Apartheid di genere e resistenza delle donne afghane

 

di Gabriella Notorio

Una notizia importante per le donne afghane, in realtà già diffusa alla fine di gennaio, ma poco risonante a livello mediatico.

Il procuratore capo della Corte penale internazionale, Karim Khan, ha richiesto un mandato di arresto per il capo supremo dei Talebani e per il presidente della Corte Suprema dell’Afghanistan in ragione alla persecuzione realizzata sistematicamente contro le donne afghane negli ultimi quattro anni. Quattro anni spaventosi in cui, con il ritorno dei Talebani nell’agosto del 2021, si è realizzato un sistematico piano di distruzione del femminile ed una regressione spaventosa dei diritti e delle libertà delle donne.

Karim Khan si è espresso con chiarezza sulle “ragionevoli motivazioni” a carico di entrambi i soggetti sopra menzionati, ritenuti “penalmente responsabili per il crimine contro l’umanità di ‘persecuzione di genere”.

Solitamente la persecuzione di genere non è mai considerata un reato autonomo, ma è associata o aggiunta ad altri reati. Un fatto storico e significativo dunque sul piano del diritto penale internazionale.

In Afghanistan poi, oltre alle donne, a pagare un prezzo ugualmente elevato sono anche i membri della comunità LGBTQI+, che subiscono punizioni fisiche con metodi violenti e coercitivi senza precedenti da parte del regime.

Le Nazioni Unite riconducono tutto quello che sta avvenendo in Afghanistan ad un unico termine: “apartheid di genere”.

Hibatullah Akhundzada, capo dei Talebani, su cui corre la richiesta di mandato d’arresto, si mostra ormai molto poco in pubblico e, arroccato nel suo bunker di Kandahar, continua indisturbato a perpetuare tali crimini. Crimini che non fermano tuttavia l’agire femminile, la resistenza delle donne afghane. Per quanto velate, segregate, rese invisibili e mute, perché anche la loro voce spaventa, sono oggi le protagoniste indiscusse di questa lotta. Una lotta assidua e silenziosa che inizia nelle città lontane dalla capitale Kabul, dove le donne continuano ogni giorno ad incontrarsi segretamente con cartelloni di protesta sfidando persino le torture e violenze a cui sono sottoposte nelle prigioni femminili.
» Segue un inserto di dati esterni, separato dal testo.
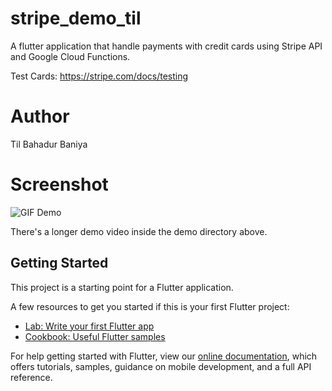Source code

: # stripe_demo_til
A flutter application that handle payments with credit cards using Stripe API and Google Cloud Functions.

Test Cards: https://stripe.com/docs/testing



# Author
Til Bahadur Baniya

# Screenshot
![GIF Demo](./demo/Hnet-image.gif)

 There's a longer demo video inside the demo directory above.


## Getting Started

This project is a starting point for a Flutter application.

A few resources to get you started if this is your first Flutter project:

- [Lab: Write your first Flutter app](https://flutter.dev/docs/get-started/codelab)
- [Cookbook: Useful Flutter samples](https://flutter.dev/docs/cookbook)

For help getting started with Flutter, view our
[online documentation](https://flutter.dev/docs), which offers tutorials,
samples, guidance on mobile development, and a full API reference.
Diverse le attiviste che, dopo l’arresto, sono state oggetto di sparizioni forzate in cui la tortura è il fulcro cruciale della punizione.

Da Neda Parwani, divenuta molto popolare con i suoi video su Youtube ed arrestata con il marito e il figlio di quattro anni, all’attivista per i diritti Parisa Azada, a Zholia Parsi, fondatrici del Movimento spontaneo delle donne afghane, a Manizha Seddiqi attualmente ancora detenuta.

La resistenza in Afghanistan è correttamente declinata al femminile e si sta opponendo al decalogo dell’orrore retrogrado e fondamentalista del regime.

Nella dinamica oppressore e resistente si insinua infatti il coraggio di queste donne, sorelle, che si battono contro la visione androcentrica e patriarcale dei Talebani. il rovesciamento dell’egemonia del maschio e del maschile che da sempre usa il potere e le autorità per contrastare l’emancipazione femminile è la radice di questa grande resistenza delle donne afghane.

Non sarà per nulla un traguardo semplice ripristinatare i diritti e libertà per le donne ma è altrettanto imperativo agire per sottrarre terreno alle forze del regime in nome dei valori della democrazia e dell’anti-fondamentalismo. In nome della giustizia sociale. In nome delle donne.